__Exercise aim__: Records follow. Select each line holding "stats".

[Plain-text document sources]

━━━━━━━━━━━━━━━━━━━━

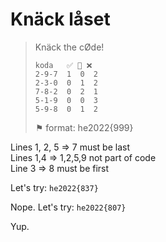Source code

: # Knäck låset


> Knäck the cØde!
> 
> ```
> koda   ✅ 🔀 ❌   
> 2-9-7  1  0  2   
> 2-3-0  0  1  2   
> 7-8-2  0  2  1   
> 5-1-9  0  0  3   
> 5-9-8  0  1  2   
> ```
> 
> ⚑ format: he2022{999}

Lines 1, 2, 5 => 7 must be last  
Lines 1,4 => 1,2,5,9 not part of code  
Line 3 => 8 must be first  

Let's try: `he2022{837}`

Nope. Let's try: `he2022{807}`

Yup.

━━━━━━━━━━━━━━━━━━━━

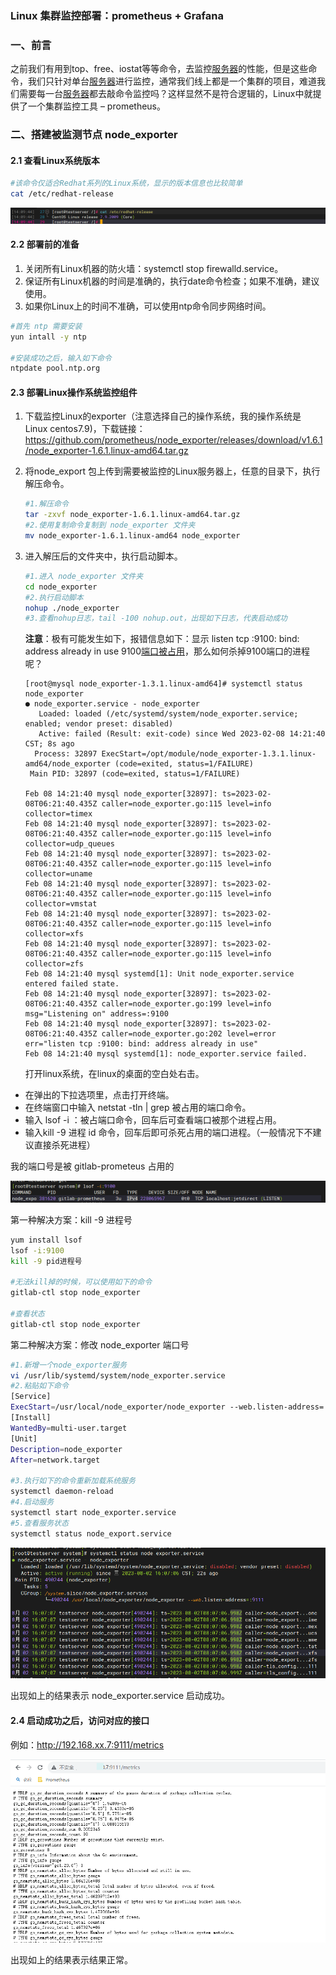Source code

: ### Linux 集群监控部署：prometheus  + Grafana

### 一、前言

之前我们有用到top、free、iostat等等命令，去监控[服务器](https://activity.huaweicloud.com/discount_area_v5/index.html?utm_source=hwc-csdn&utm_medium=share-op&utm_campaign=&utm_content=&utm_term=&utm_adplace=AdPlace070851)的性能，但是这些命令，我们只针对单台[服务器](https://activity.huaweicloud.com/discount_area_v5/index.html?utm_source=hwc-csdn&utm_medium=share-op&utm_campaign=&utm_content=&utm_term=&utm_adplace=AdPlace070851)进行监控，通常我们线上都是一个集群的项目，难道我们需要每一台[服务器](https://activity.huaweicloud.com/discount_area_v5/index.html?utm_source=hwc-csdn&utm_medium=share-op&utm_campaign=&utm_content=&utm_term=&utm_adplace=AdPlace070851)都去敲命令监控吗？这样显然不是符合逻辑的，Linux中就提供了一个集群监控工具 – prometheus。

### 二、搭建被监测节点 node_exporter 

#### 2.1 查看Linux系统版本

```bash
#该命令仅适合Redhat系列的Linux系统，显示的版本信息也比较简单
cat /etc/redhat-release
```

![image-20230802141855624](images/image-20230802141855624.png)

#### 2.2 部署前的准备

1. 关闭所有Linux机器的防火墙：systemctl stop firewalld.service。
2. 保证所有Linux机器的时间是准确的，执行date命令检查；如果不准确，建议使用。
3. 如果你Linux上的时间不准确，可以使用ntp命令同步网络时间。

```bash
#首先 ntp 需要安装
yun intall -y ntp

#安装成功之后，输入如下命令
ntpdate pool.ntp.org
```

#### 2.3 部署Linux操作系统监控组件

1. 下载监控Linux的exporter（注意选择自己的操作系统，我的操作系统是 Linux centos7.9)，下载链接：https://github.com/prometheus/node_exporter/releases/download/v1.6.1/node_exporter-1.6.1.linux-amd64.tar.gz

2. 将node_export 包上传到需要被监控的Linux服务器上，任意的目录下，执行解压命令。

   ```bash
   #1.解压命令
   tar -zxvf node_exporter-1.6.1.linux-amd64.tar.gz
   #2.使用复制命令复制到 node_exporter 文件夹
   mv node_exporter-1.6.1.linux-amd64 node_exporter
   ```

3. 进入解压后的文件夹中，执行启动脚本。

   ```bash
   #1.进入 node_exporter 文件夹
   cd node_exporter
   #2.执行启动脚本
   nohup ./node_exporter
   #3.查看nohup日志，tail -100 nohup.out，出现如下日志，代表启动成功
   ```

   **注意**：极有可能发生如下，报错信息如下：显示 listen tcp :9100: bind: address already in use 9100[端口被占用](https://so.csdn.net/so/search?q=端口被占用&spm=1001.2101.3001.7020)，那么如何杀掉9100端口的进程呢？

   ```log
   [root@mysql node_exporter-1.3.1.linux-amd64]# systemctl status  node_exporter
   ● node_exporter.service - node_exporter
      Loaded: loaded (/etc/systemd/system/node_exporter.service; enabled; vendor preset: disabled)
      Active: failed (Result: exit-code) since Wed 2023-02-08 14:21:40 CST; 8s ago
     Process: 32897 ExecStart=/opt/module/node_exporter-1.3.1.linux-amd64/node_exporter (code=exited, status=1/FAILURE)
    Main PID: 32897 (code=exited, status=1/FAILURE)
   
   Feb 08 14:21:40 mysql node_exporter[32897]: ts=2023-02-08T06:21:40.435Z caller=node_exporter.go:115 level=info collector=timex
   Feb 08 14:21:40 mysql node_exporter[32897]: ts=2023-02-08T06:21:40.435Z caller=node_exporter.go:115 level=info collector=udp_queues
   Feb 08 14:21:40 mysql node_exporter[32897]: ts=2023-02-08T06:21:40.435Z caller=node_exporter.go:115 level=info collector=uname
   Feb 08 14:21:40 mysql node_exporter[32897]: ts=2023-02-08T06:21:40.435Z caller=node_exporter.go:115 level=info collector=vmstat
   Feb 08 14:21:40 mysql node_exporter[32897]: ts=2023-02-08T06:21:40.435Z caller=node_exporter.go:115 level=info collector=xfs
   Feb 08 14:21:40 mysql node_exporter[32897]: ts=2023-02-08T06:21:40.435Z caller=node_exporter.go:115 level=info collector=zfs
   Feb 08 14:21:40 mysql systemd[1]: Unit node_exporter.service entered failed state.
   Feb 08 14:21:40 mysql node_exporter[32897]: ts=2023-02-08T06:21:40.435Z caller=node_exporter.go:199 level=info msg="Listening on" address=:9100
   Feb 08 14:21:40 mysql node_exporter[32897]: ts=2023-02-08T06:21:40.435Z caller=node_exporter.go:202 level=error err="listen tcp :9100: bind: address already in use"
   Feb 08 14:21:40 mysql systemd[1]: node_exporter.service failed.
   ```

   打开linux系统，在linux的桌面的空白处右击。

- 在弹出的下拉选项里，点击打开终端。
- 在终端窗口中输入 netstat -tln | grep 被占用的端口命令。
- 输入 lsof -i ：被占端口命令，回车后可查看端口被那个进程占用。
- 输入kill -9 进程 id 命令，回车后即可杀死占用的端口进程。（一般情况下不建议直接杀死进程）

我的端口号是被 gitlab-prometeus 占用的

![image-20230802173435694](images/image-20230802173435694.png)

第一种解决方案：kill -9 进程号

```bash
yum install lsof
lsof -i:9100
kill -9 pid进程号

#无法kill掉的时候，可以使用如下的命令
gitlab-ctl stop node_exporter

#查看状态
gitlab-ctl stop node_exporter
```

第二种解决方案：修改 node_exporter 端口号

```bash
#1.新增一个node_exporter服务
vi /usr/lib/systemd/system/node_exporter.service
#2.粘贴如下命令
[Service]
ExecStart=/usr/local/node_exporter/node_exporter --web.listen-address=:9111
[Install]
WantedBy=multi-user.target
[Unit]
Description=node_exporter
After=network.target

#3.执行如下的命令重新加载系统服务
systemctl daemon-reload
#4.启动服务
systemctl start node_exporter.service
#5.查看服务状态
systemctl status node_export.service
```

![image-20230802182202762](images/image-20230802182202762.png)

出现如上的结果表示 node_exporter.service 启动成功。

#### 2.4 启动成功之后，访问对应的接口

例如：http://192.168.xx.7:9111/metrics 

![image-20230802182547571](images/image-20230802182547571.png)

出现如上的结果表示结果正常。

━━━━━━━━━━━━━━━━━━━━

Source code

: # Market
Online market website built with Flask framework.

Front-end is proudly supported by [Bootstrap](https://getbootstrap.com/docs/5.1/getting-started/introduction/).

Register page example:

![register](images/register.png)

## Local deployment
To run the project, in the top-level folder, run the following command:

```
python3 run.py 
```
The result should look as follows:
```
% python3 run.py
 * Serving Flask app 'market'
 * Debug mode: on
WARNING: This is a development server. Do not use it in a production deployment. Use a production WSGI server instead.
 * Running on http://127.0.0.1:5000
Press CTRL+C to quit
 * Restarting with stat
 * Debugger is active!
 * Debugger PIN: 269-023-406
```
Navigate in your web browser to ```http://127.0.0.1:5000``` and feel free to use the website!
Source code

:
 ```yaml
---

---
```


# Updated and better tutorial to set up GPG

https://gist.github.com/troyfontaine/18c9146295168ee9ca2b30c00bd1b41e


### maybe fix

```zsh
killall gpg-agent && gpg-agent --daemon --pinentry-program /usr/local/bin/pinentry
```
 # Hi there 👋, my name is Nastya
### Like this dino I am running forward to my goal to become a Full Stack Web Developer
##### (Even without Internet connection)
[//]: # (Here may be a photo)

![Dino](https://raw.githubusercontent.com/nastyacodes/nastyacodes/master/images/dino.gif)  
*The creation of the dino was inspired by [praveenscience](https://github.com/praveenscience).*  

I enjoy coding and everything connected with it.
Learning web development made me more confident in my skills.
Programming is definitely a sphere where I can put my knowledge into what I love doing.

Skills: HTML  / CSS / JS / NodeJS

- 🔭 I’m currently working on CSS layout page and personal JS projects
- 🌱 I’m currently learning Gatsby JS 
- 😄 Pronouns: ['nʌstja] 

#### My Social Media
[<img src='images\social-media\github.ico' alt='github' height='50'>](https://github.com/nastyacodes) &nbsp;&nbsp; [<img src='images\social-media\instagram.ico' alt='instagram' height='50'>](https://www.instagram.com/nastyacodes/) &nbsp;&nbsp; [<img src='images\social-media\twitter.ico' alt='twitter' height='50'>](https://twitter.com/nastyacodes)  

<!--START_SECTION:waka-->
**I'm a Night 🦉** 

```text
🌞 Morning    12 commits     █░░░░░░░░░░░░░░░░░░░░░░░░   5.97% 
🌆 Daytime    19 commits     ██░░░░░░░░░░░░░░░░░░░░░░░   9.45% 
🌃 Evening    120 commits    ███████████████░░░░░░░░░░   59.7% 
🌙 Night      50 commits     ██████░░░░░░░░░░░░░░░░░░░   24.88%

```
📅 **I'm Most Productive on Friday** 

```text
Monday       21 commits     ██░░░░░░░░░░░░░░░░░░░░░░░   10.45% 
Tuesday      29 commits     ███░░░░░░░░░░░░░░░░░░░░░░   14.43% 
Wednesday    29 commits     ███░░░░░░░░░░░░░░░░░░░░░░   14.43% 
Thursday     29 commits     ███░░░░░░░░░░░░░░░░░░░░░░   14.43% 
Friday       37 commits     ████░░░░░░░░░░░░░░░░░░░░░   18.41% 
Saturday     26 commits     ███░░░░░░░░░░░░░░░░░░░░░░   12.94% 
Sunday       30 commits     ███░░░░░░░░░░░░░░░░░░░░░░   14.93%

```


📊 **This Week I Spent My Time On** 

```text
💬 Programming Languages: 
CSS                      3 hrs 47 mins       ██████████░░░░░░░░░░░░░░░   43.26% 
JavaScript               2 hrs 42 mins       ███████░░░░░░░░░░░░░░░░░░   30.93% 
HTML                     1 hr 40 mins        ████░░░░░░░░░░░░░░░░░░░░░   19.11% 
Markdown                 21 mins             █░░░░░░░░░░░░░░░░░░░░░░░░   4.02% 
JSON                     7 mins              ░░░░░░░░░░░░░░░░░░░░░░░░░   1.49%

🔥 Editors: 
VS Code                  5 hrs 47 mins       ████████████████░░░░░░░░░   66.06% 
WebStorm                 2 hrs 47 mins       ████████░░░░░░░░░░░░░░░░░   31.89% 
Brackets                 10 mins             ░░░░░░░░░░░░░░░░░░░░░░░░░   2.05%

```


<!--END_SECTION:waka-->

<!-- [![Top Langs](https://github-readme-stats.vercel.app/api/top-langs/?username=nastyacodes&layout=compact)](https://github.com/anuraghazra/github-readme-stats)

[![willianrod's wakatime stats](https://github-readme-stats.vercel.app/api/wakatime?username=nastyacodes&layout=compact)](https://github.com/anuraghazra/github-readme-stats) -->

━━━━━━━━━━━━━━━━━━━━

__Output of the task__:
<!-- [![Top Langs](https://github-readme-stats.vercel.app/api/top-langs/?username=nastyacodes&layout=compact)](https://github.com/anuraghazra/github-readme-stats)
[![willianrod's wakatime stats](https://github-readme-stats.vercel.app/api/wakatime?username=nastyacodes&layout=compact)](https://github.com/anuraghazra/github-readme-stats) -->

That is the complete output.